In Whole-genome sequencing of the Akata and Mutu Epstein-Barr virus strains. it is said:
First, reads were aligned using the genome aligner Novoalign (with a reference genome containing a human sequence plus abundant additional sequences (including adapters and mitochondrial, ribosomal, and enterobacterial phage phiX174 DNA sequences). Junction-spanning reads were then identified using the junction mapper TopHat.
for this last point, is tophat able to find the junction between two distinct 'trans' sequences from the reference (virus+host) or do I misunderstand the article ?
Do you have any example of workflow doing this kind of analysis ?

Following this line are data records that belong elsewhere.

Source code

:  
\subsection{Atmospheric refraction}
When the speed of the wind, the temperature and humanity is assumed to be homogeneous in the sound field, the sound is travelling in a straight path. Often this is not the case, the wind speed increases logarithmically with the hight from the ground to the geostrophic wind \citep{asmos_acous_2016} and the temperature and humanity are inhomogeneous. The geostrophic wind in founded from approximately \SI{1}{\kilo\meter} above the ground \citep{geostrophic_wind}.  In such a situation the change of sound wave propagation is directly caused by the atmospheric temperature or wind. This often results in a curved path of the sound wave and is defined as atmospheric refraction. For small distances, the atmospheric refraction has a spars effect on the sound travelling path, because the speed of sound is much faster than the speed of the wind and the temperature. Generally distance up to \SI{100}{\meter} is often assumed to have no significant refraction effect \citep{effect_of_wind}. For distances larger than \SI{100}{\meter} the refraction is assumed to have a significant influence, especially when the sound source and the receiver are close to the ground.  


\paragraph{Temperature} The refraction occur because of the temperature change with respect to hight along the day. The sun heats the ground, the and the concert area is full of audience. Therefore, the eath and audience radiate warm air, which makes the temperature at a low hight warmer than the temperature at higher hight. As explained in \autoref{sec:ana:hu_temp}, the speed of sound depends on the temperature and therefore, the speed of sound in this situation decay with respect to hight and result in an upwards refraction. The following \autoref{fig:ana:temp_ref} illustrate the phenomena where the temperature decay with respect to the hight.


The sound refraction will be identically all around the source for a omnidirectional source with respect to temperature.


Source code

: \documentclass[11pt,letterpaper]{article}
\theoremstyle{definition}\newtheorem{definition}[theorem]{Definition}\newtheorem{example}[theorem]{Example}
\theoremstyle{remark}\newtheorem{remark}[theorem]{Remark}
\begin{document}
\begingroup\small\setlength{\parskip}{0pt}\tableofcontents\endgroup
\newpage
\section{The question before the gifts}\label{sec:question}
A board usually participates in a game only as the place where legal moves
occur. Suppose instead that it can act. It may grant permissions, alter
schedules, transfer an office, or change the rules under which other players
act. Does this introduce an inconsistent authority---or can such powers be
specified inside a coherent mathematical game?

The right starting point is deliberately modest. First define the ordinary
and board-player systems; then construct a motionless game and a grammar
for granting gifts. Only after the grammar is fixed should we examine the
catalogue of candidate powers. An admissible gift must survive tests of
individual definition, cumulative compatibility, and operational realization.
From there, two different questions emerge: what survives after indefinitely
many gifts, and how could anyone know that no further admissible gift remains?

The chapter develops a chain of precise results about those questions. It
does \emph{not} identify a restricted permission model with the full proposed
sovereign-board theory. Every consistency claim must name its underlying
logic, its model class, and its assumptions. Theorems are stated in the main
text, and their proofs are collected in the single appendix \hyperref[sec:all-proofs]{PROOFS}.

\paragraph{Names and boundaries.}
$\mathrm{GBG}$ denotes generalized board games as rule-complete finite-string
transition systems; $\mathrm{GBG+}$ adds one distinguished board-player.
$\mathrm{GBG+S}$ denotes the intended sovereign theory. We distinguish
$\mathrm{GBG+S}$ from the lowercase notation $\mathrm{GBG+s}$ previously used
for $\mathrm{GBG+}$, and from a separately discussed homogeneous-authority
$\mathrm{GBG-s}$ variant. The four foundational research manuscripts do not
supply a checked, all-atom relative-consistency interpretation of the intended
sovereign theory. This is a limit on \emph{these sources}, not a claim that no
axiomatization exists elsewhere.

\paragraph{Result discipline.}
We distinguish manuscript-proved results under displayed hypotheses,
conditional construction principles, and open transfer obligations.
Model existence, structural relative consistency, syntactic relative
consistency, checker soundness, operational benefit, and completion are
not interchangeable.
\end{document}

I think using tophat with -fusion-search parameter I think you might find some "fusion" reads between virus and host if there exists (if you use the virus sequence as an additional chromosome). But I'm not aware of any paper talking about this..

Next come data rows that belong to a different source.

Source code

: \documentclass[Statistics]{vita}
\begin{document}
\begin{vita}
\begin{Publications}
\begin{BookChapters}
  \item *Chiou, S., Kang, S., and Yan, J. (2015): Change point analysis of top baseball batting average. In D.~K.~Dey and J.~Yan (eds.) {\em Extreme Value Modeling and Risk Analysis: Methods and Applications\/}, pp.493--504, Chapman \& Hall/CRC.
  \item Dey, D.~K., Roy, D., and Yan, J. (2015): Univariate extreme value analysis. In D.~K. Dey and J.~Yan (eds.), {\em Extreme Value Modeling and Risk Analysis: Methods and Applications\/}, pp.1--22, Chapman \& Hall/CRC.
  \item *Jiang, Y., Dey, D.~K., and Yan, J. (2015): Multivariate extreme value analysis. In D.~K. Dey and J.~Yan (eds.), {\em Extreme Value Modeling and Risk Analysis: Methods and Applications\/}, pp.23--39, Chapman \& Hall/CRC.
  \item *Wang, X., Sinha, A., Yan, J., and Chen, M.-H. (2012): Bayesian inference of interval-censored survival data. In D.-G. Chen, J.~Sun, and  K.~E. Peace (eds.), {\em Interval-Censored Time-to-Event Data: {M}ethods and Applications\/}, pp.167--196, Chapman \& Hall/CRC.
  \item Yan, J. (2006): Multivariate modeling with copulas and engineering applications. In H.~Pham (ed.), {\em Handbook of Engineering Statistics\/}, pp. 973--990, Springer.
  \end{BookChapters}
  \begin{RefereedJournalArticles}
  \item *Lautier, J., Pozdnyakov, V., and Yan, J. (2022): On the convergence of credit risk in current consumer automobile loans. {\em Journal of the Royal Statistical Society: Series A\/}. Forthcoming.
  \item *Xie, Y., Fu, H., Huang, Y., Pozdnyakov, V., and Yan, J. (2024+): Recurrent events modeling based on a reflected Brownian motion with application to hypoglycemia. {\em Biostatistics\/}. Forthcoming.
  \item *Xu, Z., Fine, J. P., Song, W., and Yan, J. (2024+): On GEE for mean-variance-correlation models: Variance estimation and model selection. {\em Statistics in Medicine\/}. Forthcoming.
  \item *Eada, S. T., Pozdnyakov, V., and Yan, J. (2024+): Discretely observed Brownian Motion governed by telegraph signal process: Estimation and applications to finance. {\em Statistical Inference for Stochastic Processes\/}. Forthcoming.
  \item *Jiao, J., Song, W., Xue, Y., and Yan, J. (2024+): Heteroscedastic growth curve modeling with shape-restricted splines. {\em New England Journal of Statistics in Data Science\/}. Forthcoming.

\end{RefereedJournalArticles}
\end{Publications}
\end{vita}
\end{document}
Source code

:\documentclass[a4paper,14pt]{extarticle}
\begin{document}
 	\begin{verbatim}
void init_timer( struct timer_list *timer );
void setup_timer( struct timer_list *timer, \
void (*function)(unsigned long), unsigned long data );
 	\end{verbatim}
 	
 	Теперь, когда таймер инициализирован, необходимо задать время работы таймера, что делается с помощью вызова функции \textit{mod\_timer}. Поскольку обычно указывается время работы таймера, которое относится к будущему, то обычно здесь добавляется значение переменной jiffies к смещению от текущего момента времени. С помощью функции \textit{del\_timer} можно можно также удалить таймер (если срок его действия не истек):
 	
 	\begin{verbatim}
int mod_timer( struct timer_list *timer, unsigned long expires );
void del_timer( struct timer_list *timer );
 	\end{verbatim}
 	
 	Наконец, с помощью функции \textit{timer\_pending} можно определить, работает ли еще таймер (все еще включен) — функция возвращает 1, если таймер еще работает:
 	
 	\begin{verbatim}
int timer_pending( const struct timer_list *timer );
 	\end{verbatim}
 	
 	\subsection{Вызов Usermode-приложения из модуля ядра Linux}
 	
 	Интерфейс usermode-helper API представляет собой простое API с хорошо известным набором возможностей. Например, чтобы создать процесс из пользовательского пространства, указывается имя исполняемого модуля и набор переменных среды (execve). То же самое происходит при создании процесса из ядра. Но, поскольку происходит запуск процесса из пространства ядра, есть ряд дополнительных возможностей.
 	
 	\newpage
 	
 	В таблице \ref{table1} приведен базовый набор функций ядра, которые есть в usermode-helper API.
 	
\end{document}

nice ! please add this as an answer and I'll validate it.
For fusion events, you can find with split-read aligners such as bwa-sw, bwa-mem, bowtie2 (to some extend), mosaik and probably a few more. I am wondering what is the advantage of a fusion-aware tool like tophat?

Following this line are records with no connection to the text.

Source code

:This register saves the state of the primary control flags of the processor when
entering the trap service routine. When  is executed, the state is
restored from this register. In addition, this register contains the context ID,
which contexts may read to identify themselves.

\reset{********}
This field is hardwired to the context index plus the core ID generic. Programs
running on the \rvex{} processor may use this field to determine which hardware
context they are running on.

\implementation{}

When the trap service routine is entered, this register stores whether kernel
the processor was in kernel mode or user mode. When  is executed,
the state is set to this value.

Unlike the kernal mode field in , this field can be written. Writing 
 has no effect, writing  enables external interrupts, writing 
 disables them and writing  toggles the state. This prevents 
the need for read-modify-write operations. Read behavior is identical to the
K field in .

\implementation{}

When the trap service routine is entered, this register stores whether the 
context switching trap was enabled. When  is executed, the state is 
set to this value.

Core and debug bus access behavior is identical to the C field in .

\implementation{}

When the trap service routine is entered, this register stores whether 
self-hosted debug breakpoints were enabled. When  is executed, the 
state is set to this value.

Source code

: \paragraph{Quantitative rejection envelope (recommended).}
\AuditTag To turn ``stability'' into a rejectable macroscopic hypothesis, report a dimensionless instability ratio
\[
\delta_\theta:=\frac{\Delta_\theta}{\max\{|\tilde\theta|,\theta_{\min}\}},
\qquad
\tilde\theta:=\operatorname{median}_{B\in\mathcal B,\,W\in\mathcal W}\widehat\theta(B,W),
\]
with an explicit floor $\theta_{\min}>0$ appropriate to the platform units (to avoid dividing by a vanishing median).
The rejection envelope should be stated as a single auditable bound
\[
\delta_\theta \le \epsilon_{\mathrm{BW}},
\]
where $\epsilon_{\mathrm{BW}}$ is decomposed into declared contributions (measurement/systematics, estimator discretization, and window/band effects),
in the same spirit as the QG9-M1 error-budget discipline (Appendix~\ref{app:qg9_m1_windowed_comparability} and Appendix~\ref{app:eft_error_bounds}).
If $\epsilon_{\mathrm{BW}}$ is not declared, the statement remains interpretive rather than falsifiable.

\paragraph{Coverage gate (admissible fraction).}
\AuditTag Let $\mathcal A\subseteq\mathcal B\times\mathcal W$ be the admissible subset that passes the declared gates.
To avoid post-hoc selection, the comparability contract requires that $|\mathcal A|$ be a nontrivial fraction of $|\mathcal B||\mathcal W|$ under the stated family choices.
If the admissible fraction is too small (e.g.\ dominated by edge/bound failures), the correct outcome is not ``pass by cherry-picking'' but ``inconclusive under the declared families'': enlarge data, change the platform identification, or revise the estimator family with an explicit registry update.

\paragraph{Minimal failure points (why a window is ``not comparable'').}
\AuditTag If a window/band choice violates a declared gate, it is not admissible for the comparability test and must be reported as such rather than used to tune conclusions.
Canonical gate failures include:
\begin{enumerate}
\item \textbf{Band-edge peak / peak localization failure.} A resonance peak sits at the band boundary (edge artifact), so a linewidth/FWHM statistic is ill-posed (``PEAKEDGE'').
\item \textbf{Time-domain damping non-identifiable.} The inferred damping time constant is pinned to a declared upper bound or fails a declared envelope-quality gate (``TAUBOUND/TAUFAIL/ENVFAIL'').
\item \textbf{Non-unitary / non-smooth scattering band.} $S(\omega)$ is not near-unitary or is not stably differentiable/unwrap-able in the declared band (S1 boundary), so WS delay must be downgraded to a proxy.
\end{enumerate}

@lh3 I want to be sure I understand the word "fusion": do those tools are able to detect a split-read between two distinct "chromosomes" ? In my case, I would like to find the site of insertion of the virus, so a read would contain some bases from the host cell and some bases from the viral gene.
They do. The mappers simply find local hits. Think how you would find fusion events in the old days: run blast and then find hits to different chromosomes. These mappers are essentially faster blast tailored for NGS data.
I see; Thank you Heng .
@Pierre Can you explain how you accomplished this using bwasw? Did you search for all thos reads where read1 aligned to lets say human chromosome and its mate pair to some viral gene?
I just played with bwa-mem and scanned the SAMRecords matching both organisms.